Last Updated on May 3, 2021

When it comes to cybersecurity, every business has blind spots. Network vulnerabilities it doesn’t notice. Security flaws it fails to address. Insider threats it’s unaware of. Ensuring you’re cognizant of these blind spots is the first step towards eliminating them, making your business that much more secure in the process.

Everyone has blind spots, especially where cybersecurity is concerned. It doesn’t matter how thorough you think you’ve been with your risk assessment, nor how much visibility you have into your infrastructure. The moment you assume you have every base covered, you might as well invite a breach to happen.

The best approach to cybersecurity is to operate on the belief that you’re always just one step away from being breached.

Because that’s not actually so far from the truth. The number of significant data breaches soared in 2021. And though cybercrime as a whole has grown inarguably more sophisticated, the vast majority of successful attacks exploit ancient vulnerabilities and use simple tactics.

That’s because the businesses targeted by these attacks generally fall into one of two camps. Either they know their security is subpar and aren’t taking measures to address it, or they’re treating security as a race with a clear endpoint rather than a marathon. If you’re reading this, it doesn’t really matter which of those camps you’re part of – you’re taking the first step towards making it out.

So, to the topic at hand. How can you identify the unseen weaknesses in your organization’s security?


Talk To Your Staff

We’ll start with what may well be one of the most widespread blind spots in cybersecurity – people. Even if all your systems are up to date and you’re equipped with the best firewall and threat mitigation tools money can buy, everything can come crashing down through the actions of a single employee, whether malicious or well-meaning. In any system, humans are the weakest link.

If you haven’t taken measures to address that, it’s time you started.

If it helps, look at it this way. Let’s say your house is in a fairly bad neighborhood, and you’ve purchased the best home security system money can buy. We’re talking bars on the windows, floodlights, alarms on every entrance, the whole nine yards.

One day, however, a criminal manages to gain entry to your home and rob you. How’d they do it? By posing as a delivery person and fooling your roommate into opening the door.

Sure, there are some oddball hackers out there who get off on cracking sophisticated, high-security infrastructure. But most of them are just after a quick buck. They will always go right after the weakest link in a system – and nine times out of ten, it’s an organization’s employees.

You can’t prevent this altogether – but you can mitigate it.

  • Promote open communication and collaboration between departments and individuals at all levels of your organization. Security isn’t just a technical problem – it’s a cultural one.
  • Create an awareness program that notifies and educates staff about the current threats facing your industry, and emphasizes why they should care.
  • Ensure everyone has a stake in cybersecurity. Give everyone ownership of their role in protecting your organization’s data.
  • Provide incentives for people who follow protocols and procedures or excel at training drills.


Look At Your Supply Chain

We live in an era of unprecedented connectivity. Even a mid-sized enterprise probably works with tens or dozens of partners and vendors. Bad news – every single one of those vendors is a potential security threat.

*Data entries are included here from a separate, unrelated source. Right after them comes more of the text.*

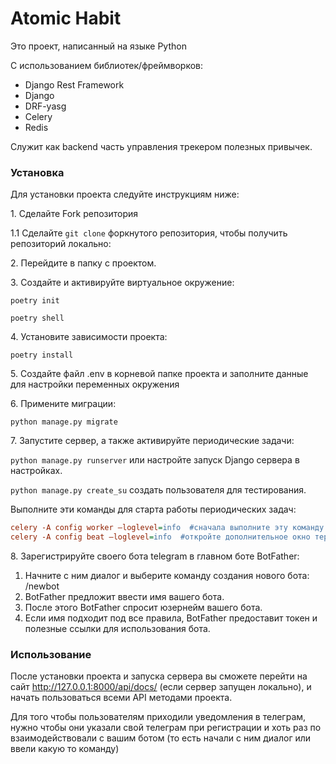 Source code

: # **Atomic Habit** 
Это проект, написанный на языке Python

С использованием библиотек/фреймворков:
- Django Rest Framework
- Django
- DRF-yasg
- Celery
- Redis

Служит как backend часть управления трекером полезных привычек.</p>

### **Установка**
Для установки проекта следуйте инструкциям ниже:

<p>1. Сделайте Fork репозитория</p>

1.1 Сделайте `git clone` форкнутого репозитория, чтобы получить репозиторий локально:

<p>2. Перейдите в папку с проектом.</p>

<p>3. Создайте и активируйте виртуальное окружение:</p>

`poetry init`

`poetry shell`

<p>4. Установите зависимости проекта:</p>

`poetry install`

<p>5. Создайте файл .env в корневой папке проекта и заполните данные для настройки переменных окружения</p>

<p>6. Примените миграции:</p>

`python manage.py migrate`

<p>7. Запустите сервер, а также активируйте периодические задачи:</p>

`python manage.py runserver` или настройте запуск Django сервера в настройках.

`python manage.py create_su` создать пользователя для тестирования.

Выполните эти команды для старта работы периодических задач:
```ini
celery -A config worker —loglevel=info  #сначала выполните эту команду
celery -A config beat —loglevel=info  #откройте дополнительное окно терминала и выполните эту команду
```

<p>8. Зарегистрируйте своего бота telegram в главном боте BotFather:

1. Начните с ним диалог и выберите команду создания нового бота: /newbot
2. BotFather предложит ввести имя вашего бота.
3. После этого BotFather спросит юзернейм вашего бота.
4. Если имя подходит под все правила, BotFather предоставит токен и полезные ссылки для использования бота.
</p>

### **Использование**
После установки проекта и запуска сервера вы сможете перейти на сайт 
http://127.0.0.1:8000/api/docs/ 
(если сервер запущен локально), и начать пользоваться всеми API методами проекта. 

Для того чтобы пользователям приходили уведомления в телеграм, нужно чтобы они указали свой
телеграм при регистрации и хоть раз по взаимодействовали с вашим ботом (то есть начали с ним диалог или ввели
какую то команду)
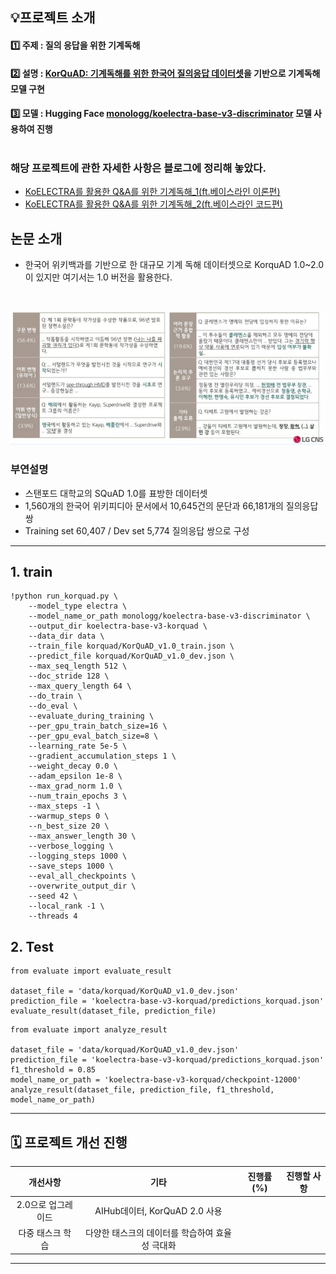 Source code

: 
## 💡프로젝트 소개

#### 1️⃣ 주제 : 질의 응답을 위한 기계독해<br>
#### 2️⃣ 설명 : [KorQuAD: 기계독해를 위한 한국어 질의응답 데이터셋](https://www.dbpia.co.kr/journal/articleDetail?nodeId=NODE07613668)을 기반으로 기계독해 모델 구현<br> 
#### 3️⃣ 모델 : Hugging Face [monologg/koelectra-base-v3-discriminator](https://huggingface.co/monologg/koelectra-base-v3-discriminator) 모델 사용하여 진행<br><br>

### 해당 프로젝트에 관한 자세한 사항은 블로그에 정리해 놓았다.
- [KoELECTRA를 활용한 Q&A를 위한 기계독해_1(ft.베이스라인 이론편)](https://velog.io/@jx7789/KoELECTRA%EB%A5%BC-%ED%99%9C%EC%9A%A9%ED%95%9C-QA%EB%A5%BC-%EC%9C%84%ED%95%9C-%EA%B8%B0%EA%B3%84%EB%8F%85%ED%95%B41ft.%EB%B2%A0%EC%9D%B4%EC%8A%A4%EB%9D%BC%EC%9D%B8%ED%8E%B8)
- [KoELECTRA를 활용한 Q&A를 위한 기계독해_2(ft.베이스라인 코드편)](https://velog.io/@jx7789/KoELECTRA%EB%A5%BC-%ED%99%9C%EC%9A%A9%ED%95%9C-QA%EB%A5%BC-%EC%9C%84%ED%95%9C-%EA%B8%B0%EA%B3%84%EB%8F%85%ED%95%B41ft.%EB%B2%A0%EC%9D%B4%EC%8A%A4%EB%9D%BC%EC%9D%B8-%EC%BD%94%EB%93%9C%ED%8E%B8)


## 논문 소개
- 한국어 위키백과를 기반으로 한 대규모 기계 독해 데이터셋으로 KorquAD 1.0~2.0이 있지만 여기서는 1.0 버전을 활용한다. 
<br>

![](img/korquad.png)
### 부연설명
- 스탠포드 대학교의 SQuAD 1.0를 표방한 데이터셋
- 1,560개의 한국어 위키피디아 문서에서 10,645건의 문단과 66,181개의 질의응답 쌍
- Training set 60,407 / Dev set 5,774 질의응답 쌍으로 구성


---
## 1. train

```
!python run_korquad.py \
    --model_type electra \
    --model_name_or_path monologg/koelectra-base-v3-discriminator \
    --output_dir koelectra-base-v3-korquad \
    --data_dir data \
    --train_file korquad/KorQuAD_v1.0_train.json \
    --predict_file korquad/KorQuAD_v1.0_dev.json \
    --max_seq_length 512 \
    --doc_stride 128 \
    --max_query_length 64 \
    --do_train \
    --do_eval \
    --evaluate_during_training \
    --per_gpu_train_batch_size=16 \
    --per_gpu_eval_batch_size=8 \
    --learning_rate 5e-5 \
    --gradient_accumulation_steps 1 \
    --weight_decay 0.0 \
    --adam_epsilon 1e-8 \
    --max_grad_norm 1.0 \
    --num_train_epochs 3 \
    --max_steps -1 \
    --warmup_steps 0 \
    --n_best_size 20 \
    --max_answer_length 30 \
    --verbose_logging \
    --logging_steps 1000 \
    --save_steps 1000 \
    --eval_all_checkpoints \
    --overwrite_output_dir \
    --seed 42 \
    --local_rank -1 \
    --threads 4
```

## 2. Test
```
from evaluate import evaluate_result

dataset_file = 'data/korquad/KorQuAD_v1.0_dev.json'
prediction_file = 'koelectra-base-v3-korquad/predictions_korquad.json'
evaluate_result(dataset_file, prediction_file)
```

```
from evaluate import analyze_result

dataset_file = 'data/korquad/KorQuAD_v1.0_dev.json'
prediction_file = 'koelectra-base-v3-korquad/predictions_korquad.json'
f1_threshold = 0.85
model_name_or_path = 'koelectra-base-v3-korquad/checkpoint-12000'
analyze_result(dataset_file, prediction_file, f1_threshold, model_name_or_path)
```

---
## 🗓️ 프로젝트 개선 진행

|개선사항|기타|진행률(%)|진행할 사항|
|:-----:|:-----:|:-----:|:-----:|
|2.0으로 업그레이드|AIHub데이터, KorQuAD 2.0 사용|||
|다중 태스크 학습|다양한 태스크의 데이터를 학습하여 효율성 극대화|||

---
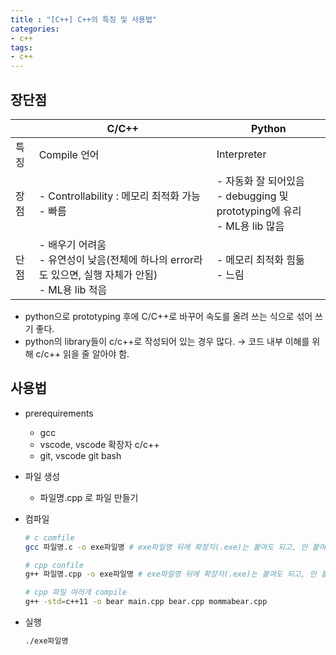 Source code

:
 ```yaml
---
title : "[C++] C++의 특징 및 사용법"
categories:
- c++
tags:
- c++
---
```


## 장단점

|  | C/C++ | Python |
| --- | --- | --- |
| 특징 | Compile 언어 | Interpreter |
| 장점 | - Controllability : 메모리 최적화 가능 <br> - 빠름 | - 자동화 잘 되어있음 <br> - debugging 및 prototyping에 유리 <br> - ML용 lib 많음 |
| 단점 | - 배우기 어려움 <br> - 유연성이 낮음(전체에 하나의 error라도 있으면, 실행 자체가  안됨) <br> - ML용 lib 적음 | - 메모리 최적화 힘듦 <br> - 느림 |

- python으로 prototyping 후에 C/C++로 바꾸어 속도를 올려 쓰는 식으로 섞어 쓰기 좋다.
- python의 library들이 c/c++로 작성되어 있는 경우 많다. → 코드 내부 이해를 위해 c/c++ 읽을 줄 알아야 함.

## 사용법

- prerequirements
    - gcc
    - vscode, vscode 확장자 c/c++
    - git, vscode git bash
- 파일 생성
    - 파일명.cpp 로 파일 만들기
- 컴파일
    
    ```bash
    # c comfile
    gcc 파일명.c -o exe파일명 # exe파일명 뒤에 확장자(.exe)는 붙여도 되고, 안 붙여도 됨
    
    # cpp confile
    g++ 파일명.cpp -o exe파일명 # exe파일명 뒤에 확장자(.exe)는 붙여도 되고, 안 붙여도 됨
    
    # cpp 파일 여러개 compile
    g++ -std=c++11 -o bear main.cpp bear.cpp mommabear.cpp
    ```
    
- 실행
    
    ```bash
    ./exe파일명
    ``` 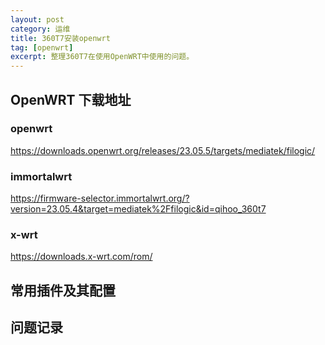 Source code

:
 ```yaml
---
layout: post
category: 运维
title: 360T7安装openwrt
tag: [openwrt]
excerpt: 整理360T7在使用OpenWRT中使用的问题。
---
```


## OpenWRT 下载地址

### openwrt

https://downloads.openwrt.org/releases/23.05.5/targets/mediatek/filogic/

### immortalwrt

https://firmware-selector.immortalwrt.org/?version=23.05.4&target=mediatek%2Ffilogic&id=qihoo_360t7

### x-wrt

https://downloads.x-wrt.com/rom/

## 常用插件及其配置



## 问题记录

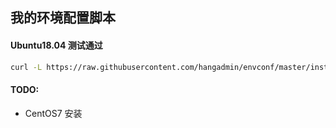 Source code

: ## 我的环境配置脚本

#### Ubuntu18.04 测试通过
```bash
curl -L https://raw.githubusercontent.com/hangadmin/envconf/master/install.sh | bash
```
#### TODO:
- CentOS7 安装
    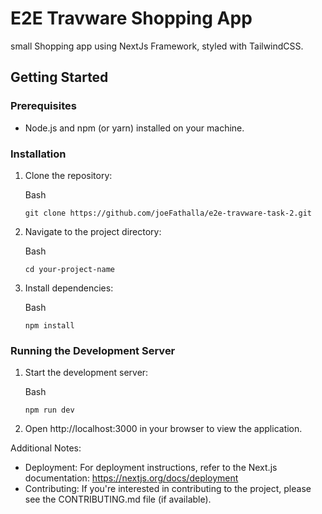 # E2E Travware Shopping App

small Shopping app using NextJs Framework, styled with TailwindCSS.

Getting Started
---------------

### Prerequisites

-   Node.js and npm (or yarn) installed on your machine.

### Installation

1.  Clone the repository:

    Bash

    ```
    git clone https://github.com/joeFathalla/e2e-travware-task-2.git

    ```


    
2.  Navigate to the project directory:

    Bash

    ```
    cd your-project-name

    ```

    
3.  Install dependencies:

    Bash

    ```
    npm install

    ```

    
### Running the Development Server

1.  Start the development server:

    Bash

    ```
    npm run dev

    ```

2.  Open http://localhost:3000 in your browser to view the application.



Additional Notes:
-   Deployment: For deployment instructions, refer to the Next.js documentation: <https://nextjs.org/docs/deployment>
-   Contributing: If you're interested in contributing to the project, please see the CONTRIBUTING.md file (if available).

Criminals don’t need to break into your systems if they can just get your data from a vendor. They don’t need to compromise your security if they can implant a backdoor in a partner with trusted access. They don’t need to target your business if they can just go after your business partners.

The best way to protect yourself against supply chain attacks is to practice due diligence. Work only with vendors who have passed security assessments, and make sure you’ve solutions in place that allow you to remain in control of any sensitive data you entrust to a vendor.


Make A Foray Into Endpoint Management

Internet Of Things

We stand on the verge of the corporate Internet of Things. A vast, hyperconnected network of endpoints, devices, and systems that represents the largest threat surface enterprise has ever faced. And plenty of businesses still haven’t even gotten smartphones sorted out.

As technical blind spots go, this one’s probably your biggest concern. You need to understand how to provision keys to and maintain visibility over more devices than you’ve probably ever dealt with and deal with vulnerabilities that are likely totally foreign to you. Endpoint management software that’s capable of handling both smartphones and smart devices is probably a good starting point here, but there are a few other steps you can take, as well.

  • For consumer IoT devices, establish a guest network within your office that is completely air-gapped from business systems and data.
  • Practice due diligence before agreeing to work with an IoT vendor. Do they have a history in cybersecurity, or were they formerly just a manufacturer?
  • Look into having your IT department enroll in an IoT security certification program.


Have A Professional Cybersecurity Assessment Done

I’ve saved the most important advice for last. At the end of the day, no one is entirely capable of overcoming their blind spots on their own – not without significant difficulty. The best way to ensure your business is secure is to bring in a neutral third party.

A cybersecurity assessment firm will be able to notice details you’ve missed – and be able to assure you that where protecting your data is concerned, your eyes really are in the right place.